Monday, August 21, 2006

On Being Partisan

On the one hand, I think Harper is doing all sorts of harmful things to our country, and will do much worse if he gets a majority, so I feel I should do what I can to oppose him.
On the other hand, he was elected democratically, and it's healthy for the country and the Liberal party to have the Liberals out of power every once in a while.

On the one hand, the record of the last two Liberal governments, especially Chretien's, is pretty spotty in a lot of areas, and it seems sort of hypocritical to criticize Harper when Chretien was no better. Chretien specialized in promises and lip service on things like foreign aid and the environment.
On the other hand, while Chretien had his failings, he successfully tackled some key issues that Harper is not doing so well on: the economy, the deficit, resisting US pressure to help it illegally invade another country, keeping Canada together. Having a healthy economy and low deficit makes social programs possible. Plus, Paul Martin was taking bold moves on some of the things Chretien let slide, like the environment and foreign aid. Plus, while Chretien may have been a bit negligent in not moving on certain issues, Harper will/is completely reverse the direction of policy.

On the one hand, it's sort of fun to get up a self-righteous head of steam in opposing the Harper government.
On the other hand, it doesn't lead to clear or objective thinking. It may be my age, but it doesn't feel right.

###

3 comments:

Red Tory said...

Damned if you, damned if you don't.

Graeme said...

One thing that irritates me about people who are overly partisan is that they refuse to admit that (a) their party occasionally makes mistakes and bad decisions, and (b) the other parties do get it right once in a while. Kudos on being objective enough to see both sides.

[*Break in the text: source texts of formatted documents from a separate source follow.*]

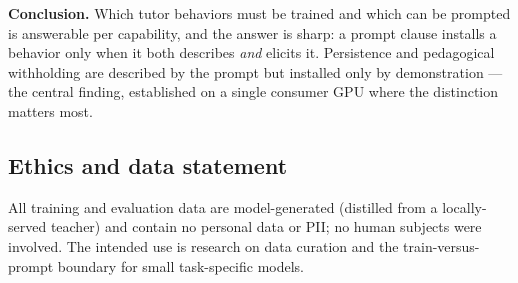 \textbf{Conclusion.} Which tutor behaviors must be trained and which can
be prompted is answerable per capability, and the answer is sharp: a
prompt clause installs a behavior only when it both describes \emph{and}
elicits it. Persistence and pedagogical withholding are described by the
prompt but installed only by demonstration --- the central finding,
established on a single consumer GPU where the distinction matters most.

\subsection{Ethics and data statement}\label{ethics-and-data-statement}

All training and evaluation data are model-generated (distilled from a
locally-served teacher) and contain no personal data or PII; no human
subjects were involved. The intended use is research on data curation
and the train-versus-prompt boundary for small task-specific models.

Opposition MPs are the worst for this - they oppose seemingly everything that the government says and does, even for things that their party would also say or do if they were in power. I realize that it's their job to do this (and if they didn't, they'd likely be kicked out of the party), but it's still irritating.

Luke said...

There are two ways of looking at it.

Only one party can win. So, after careful research and consideration, you can pick your winner and support them absolutely despite their faults. If you are fair-minded in your representation of your party, and the other side promotes themselves without reservation, you might lose the election despite your honourable efforts.

or...

The parties can promote themselves. We should try to keep people equally informed so they can make their own choices, rather than force our choices on them. The best party for you might not be the best party for everyone. To try to convince them otherwise is not only anti-democratic, but encourages politicians to provide only spin and lip service to important issues, since their supporters follow them anyway.

Make your choice. Just be aware of the choice you're making.